Administrators can't create widgets or dashboards for other users, but they can share their own dashboards with other users.

  1. Click Configure Dashboard.

    The Configure dashboard screen displays a library of available widgets, with details about each widget.

  2. On the New Dashboard Item page, enter a name and a description for the widget.
  3. Select AQL from the data source list in the Query section, and enter an AQL statement. For more information, see Tips for creating AQL queries for dashboard charts.
    1. Insert existing parameters in the statement. Click the Insert Parameter icon, and then click Insert for each relevant parameter.

    2. To change the default value of the parameter, click the View Parameters icon, and click Save after you set the default value.

      When you change the default value for a parameter, you're changing the value everywhere the parameter is used in your workspace, except in expanded or pinned dashboards and widgets. If you don't set the value as the default value, the updated change applies only to the current session. However, if you set the value as the default, the current session value also uses that value.

    3. To add a parameter to your workspace, click Add, give the parameter a name and default value, if needed, and then click Save.

      Note

      After you add parameters to a widgets on a dashboard for the first time, the Parameters card appears on the dashboard. If you remove parameters from the widget, and no other widget in that dashboard uses the parameter, the Parameters card disappears.

  4. Pick a refresh time for how often you poll the data source. Choose a refresh rate that is greater than the selected query time. The default refresh rate is every minute. The shorter the refresh time, the greater the performance impact on QRadar. The timer for the refresh rate begins after the query is completed.

    For example, if the refresh rate is every minute, and the query takes 3 minutes to complete, the refresh rate starts only after the 3-minute run ends.

  5. Click Run Query.

    When you first create the widget, you can't configure the charts when no data results are returned. Try making the criteria in the fields less strict and run the query again.

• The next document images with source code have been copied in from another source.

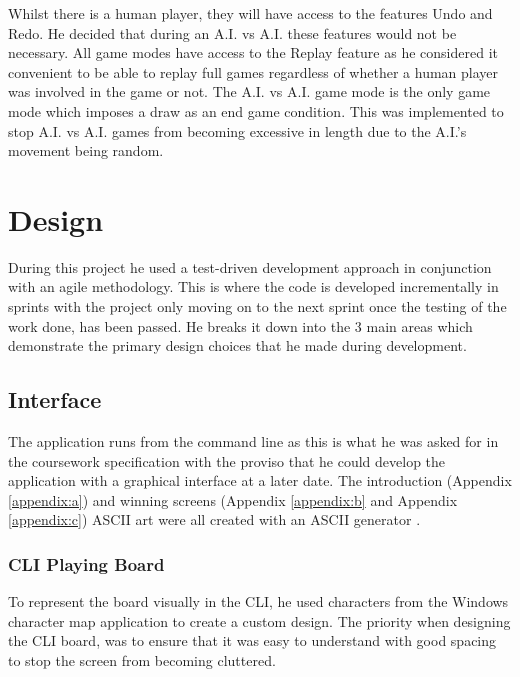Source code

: \documentclass[10pt, a4paper]{article}
\begin{document}
 Whilst there is a human player, they will have access to the features Undo and Redo. He decided that during an A.I. vs A.I. these features would not be necessary. All game modes have access to the Replay feature as he considered it convenient to be able to replay full games regardless of whether a human player was involved in the game or not.
 \newline
 The A.I. vs A.I. game mode is the only game mode which imposes a draw as an end game condition. This was implemented to stop A.I. vs A.I. games from becoming excessive in length due to the A.I.'s movement being random.
 
 
 \section{Design}   
 During this project he used a test-driven development approach in conjunction with an agile methodology. This is where the code is developed incrementally in sprints with the project only moving on to the next sprint once the testing of the work done, has been passed. He breaks it down into the 3 main areas which demonstrate the primary design choices that he made during development.
 
 
 \subsection{Interface}
 The application runs from the command line as this is what he was asked for in the coursework specification with the proviso that he could develop the application with a graphical interface at a later date. The introduction (Appendix \ref{appendix:a}) and winning screens (Appendix \ref{appendix:b} and Appendix \ref{appendix:c}) ASCII art were all created with an ASCII generator \cite{seyfferth}.
 
 
 \subsubsection{CLI Playing Board}
 To represent the board visually in the CLI, he used characters from the Windows character map application to create a custom design. The priority when designing the CLI board, was to ensure that it was easy to understand with good spacing to stop the screen from becoming cluttered.
 
\end{document}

    If your AQL query contains parameters without any values, enter them on the Parameters page. You must enter a value for each parameter so that the query runs successfully. If the query is successful, the results are displayed next to the statement.

  6. Create a view in the Views section.

    Because you can create multiple views and charts from the same query, give the view a unique name. By default, the chart's title and status on the title bar are displayed; to hide them, click the More options icon and switch the settings to Off.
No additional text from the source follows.